Once in a village called Shinaki near Gilgit, where people speak Shina, he and his companion had to stay in a small guest house called Sawabe ha (house in the name of God). It was dark in the evening when they reached. Guest houses actually belonged to families who invited their guests to come and stay over. There were no hotels despite a regular flow of people from the surrounding areas. It was still half dark in the house as lamps burnt here and there. The host family offered a prayer mat and a lamp, followed by a warm meal of boiled rice and carrot curry. In the dark, uncut carrots looked like chicken legs. When the host went out to fetch drinking water, the companion said to my grandfather, “We are lucky to get chicken legs as we are so tired and hungry!” But when they started eating, they discovered what they thought were chicken legs were actually long, uncut carrots, my grandfather laughed his heart out.

As summer ended, people sold dried apricots and apricot kern in the Gilgit city market. It took three days to reach Gilgit from Phakar Nagar covering a distance of 80km. The path through steep rocks was narrow, rough and it was difficult even to go on horseback or on a mule, so only dried apricots and their kerns would be loaded on the beasts, while the people would walk. Sometimes the horses would fall down and be killed on difficult terrains.

And then came the jeep. The first jeep road was built in the 1950s between Gilgit and Hunza-Nagar. There were no bridges built on wider streams of the Hunza river but the jeep used to be lifted across the river.
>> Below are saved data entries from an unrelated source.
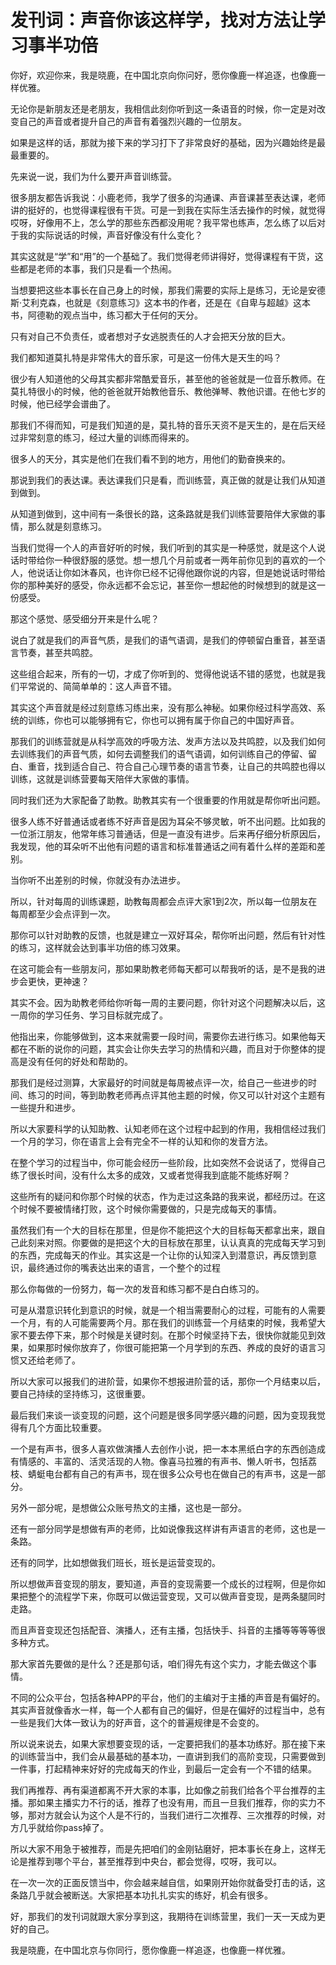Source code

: # 发刊词：声音你该这样学，找对方法让学习事半功倍



你好，欢迎你来，我是晓鹿，在中国北京向你问好，愿你像鹿一样追逐，也像鹿一样优雅。

无论你是新朋友还是老朋友，我相信此刻你听到这一条语音的时候，你一定是对改变自己的声音或者提升自己的声音有着强烈兴趣的一位朋友。

如果是这样的话，那就为接下来的学习打下了非常良好的基础，因为兴趣始终是最最重要的。

先来说一说，我们为什么要开声音训练营。

很多朋友都告诉我说：小鹿老师，我学了很多的沟通课、声音课甚至表达课，老师讲的挺好的，也觉得课程很有干货。可是一到我在实际生活去操作的时候，就觉得哎呀，好像用不上，怎么学的那些东西都没用呢？我平常也练声，怎么练了以后对于我的实际说话的时候，声音好像没有什么变化？

其实这就是“学”和“用”的一个基础了。我们觉得老师讲得好，觉得课程有干货，这些都是老师的本事，我们只是看一个热闹。

当想要把这些本事长在自己身上的时候，那我们需要的实际上是练习，无论是安德斯·艾利克森，也就是《刻意练习》这本书的作者，还是在《自卑与超越》这本书，阿德勒的观点当中，练习都大于任何的天分。

只有对自己不负责任，或者想对子女逃脱责任的人才会把天分放的巨大。

我们都知道莫扎特是非常伟大的音乐家，可是这一份伟大是天生的吗？

很少有人知道他的父母其实都非常酷爱音乐，甚至他的爸爸就是一位音乐教师。在莫扎特很小的时候，他的爸爸就开始教他音乐、教他弹琴、教他识谱。在他七岁的时候，他已经学会谱曲了。

那我们不得而知，可是我们知道的是，莫扎特的音乐天资不是天生的，是在后天经过非常刻意的练习，经过大量的训练而得来的。

很多人的天分，其实是他们在我们看不到的地方，用他们的勤奋换来的。

那说到我们的表达课。表达课我们只是看，而训练营，真正做的就是让我们从知道到做到。

从知道到做到，这中间有一条很长的路，这条路就是我们训练营要陪伴大家做的事情，那么就是刻意练习。

当我们觉得一个人的声音好听的时候，我们听到的其实是一种感觉，就是这个人说话时带给你一种很舒服的感觉。想一想几个月前或者一两年前你见到的喜欢的一个人，他说话让你如沐春风，也许你已经不记得他跟你说的内容，但是她说话时带给你的那种美好的感受，你永远都不会忘记，甚至你一想起他的时候想到的就是这一份感受。

那这个感觉、感受细分开来是什么呢？

说白了就是我们的声音气质，是我们的语气语调，是我们的停顿留白重音，甚至语言节奏，甚至共鸣腔。

这些组合起来，所有的一切，才成了你听到的、觉得他说话不错的感觉，也就是我们平常说的、简简单单的：这人声音不错。

其实这个声音就是经过刻意练习练出来，没有那么神秘。如果你经过科学高效、系统的训练，你也可以能够拥有它，你也可以拥有属于你自己的中国好声音。

那我们的训练营就是从科学高效的呼吸方法、发声方法以及共鸣腔，以及我们如何去训练我们的声音气质，如何去调整我们的语气语调，如何训练自己的停留、留白、重音，找到适合自己、符合自己心理节奏的语言节奏，让自己的共鸣腔也得以训练，这就是训练营要每天陪伴大家做的事情。

同时我们还为大家配备了助教。助教其实有一个很重要的作用就是帮你听出问题。

很多人练不好普通话或者练不好声音是因为耳朵不够灵敏，听不出问题。比如我的一位浙江朋友，他常年练习普通话，但是一直没有进步。后来再仔细分析原因后，我发现，他的耳朵听不出他有问题的语言和标准普通话之间有着什么样的差距和差别。

当你听不出差别的时候，你就没有办法进步。

所以，针对每周的训练课题，助教每周都会点评大家1到2次，所以每一位朋友在每周都至少会点评到一次。

那你可以针对助教的反馈，也就是建立一双好耳朵，帮你听出问题，然后有针对性的练习，这样就会达到事半功倍的练习效果。

在这可能会有一些朋友问，那如果助教老师每天都可以帮我听的话，是不是我的进步会更快，更神速？

其实不会。因为助教老师给你听每一周的主要问题，你针对这个问题解决以后，这一周你的学习任务、学习目标就完成了。

他指出来，你能够做到，这本来就需要一段时间，需要你去进行练习。如果他每天都在不断的说你的问题，其实会让你失去学习的热情和兴趣，而且对于你整体的提高是没有任何的好处和帮助的。

那我们是经过测算，大家最好的时间就是每周被点评一次，给自己一些进步的时间、练习的时间，等到助教老师再点评其他主题的时候，你又可以针对这个主题有一些提升和进步。

所以大家要科学的认知助教、认知老师在这个过程中起到的作用，我相信经过我们一个月的学习，你在语言上会有完全不一样的认知和你的发音方法。

在整个学习的过程当中，你可能会经历一些阶段，比如突然不会说话了，觉得自己练了很长时间，没有什么太多的成效，又或者觉得我到底能不能练好啊？

这些所有的疑问和你那个时候的状态，作为走过这条路的我来说，都经历过。在这个时候不要被情绪打败，这个时候你需要做的，只是完成每天的事情。

虽然我们有一个大的目标在那里，但是你不能把这个大的目标每天都拿出来，跟自己此刻来对照。你要做的是把这个大的目标放在那里，认认真真的完成每天学习到的东西，完成每天的作业。其实这是一个让你的认知深入到潜意识，再反馈到意识，最终通过你的嘴表达出来的语言，一个整个的过程

那么你每做的一份努力，每一次的发音和练习都不是白白练习的。

可是从潜意识转化到意识的时候，就是一个相当需要耐心的过程，可能有的人需要一个月，有的人可能需要两个月。那在我们的训练营一个月结束的时候，我希望大家不要去停下来，那个时候是关键时刻。在那个时候坚持下去，很快你就能见到效果，如果那时候你放弃了，你很可能把第一个月学到的东西、养成的良好的语言习惯又还给老师了。

所以大家可以报我们的进阶营，如果你不想报进阶营的话，那你一个月结束以后，要自己持续的坚持练习，这很重要。

最后我们来谈一谈变现的问题，这个问题是很多同学感兴趣的问题，因为变现我觉得有几个方面比较重要。

一个是有声书，很多人喜欢做演播人去创作小说，把一本本黑纸白字的东西创造成有情感的、丰富的、活灵活现的人物。像喜马拉雅的有声书、懒人听书，包括荔枝、蜻蜓电台都有自己的有声书，现在很多公众号也在做自己的有声书，这是一部分。

另外一部分呢，是想做公众账号热文的主播，这也是一部分。

还有一部分同学是想做有声的老师，比如说像我这样讲有声语言的老师，这也是一条路。

还有的同学，比如想做我们班长，班长是运营变现的。

所以想做声音变现的朋友，要知道，声音的变现需要一个成长的过程啊，但是你如果把整个的流程学下来，你既可以做运营变现，又可以做声音变现，是两条腿同时走路。

而且声音变现还包括配音、演播人，还有主播，包括快手、抖音的主播等等等等很多种方式。

那大家首先要做的是什么？还是那句话，咱们得先有这个实力，才能去做这个事情。

不同的公众平台，包括各种APP的平台，他们的主编对于主播的声音是有偏好的。其实声音就像香水一样，每一个人都有自己的偏好，但是在偏好的过程当中，总有一些是我们大体一致认为的好声音，这个的普遍规律是不会变的。

所以说来说去，如果大家想要变现的话，一定要把我们的基本功练好。那在接下来的训练营当中，我们会从最基础的基本功，一直讲到我们的高阶变现，只需要做到一件事，打起精神来好好的完成每天的作业，到最后一定会有一个不错的结果。

我们再推荐、再有渠道都离不开大家的本事，比如像之前我们给各个平台推荐的主播。那如果主播实力不行的话，推荐了也没有用，而且一旦我们推荐，你的实力不够，那对方就会认为这个人是不行的，当我们进行二次推荐、三次推荐的时候，对方几乎就给你pass掉了。

所以大家不用急于被推荐，而是先把咱们的金刚钻磨好，把本事长在身上，这样无论是推荐到哪个平台，甚至推荐到中央台，都会觉得，哎呀，我可以。

在一次一次的正面反馈当中，你会越来越自信，如果刚开始你就备受打击的话，这条路几乎就会被断送。大家把基本功扎扎实实的练好，机会有很多。

好，那我们的发刊词就跟大家分享到这，我期待在训练营里，我们一天一天成为更好的自己。

我是晓鹿，在中国北京与你同行，愿你像鹿一样追逐，也像鹿一样优雅。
The visits of President Ayub Khan, the Aga Khan and Prime Minister Zulfikar Ali Bhutto to Hunza Nagar by jeep were no less than historical moments for the locals. The elderly still remember and talk about the fascinating jeep when they first saw it. It was something new that they had never imagined. An old woman in a village asked the driver who drove the first jeep into the village if the vehicle consumed grass or wheat hay.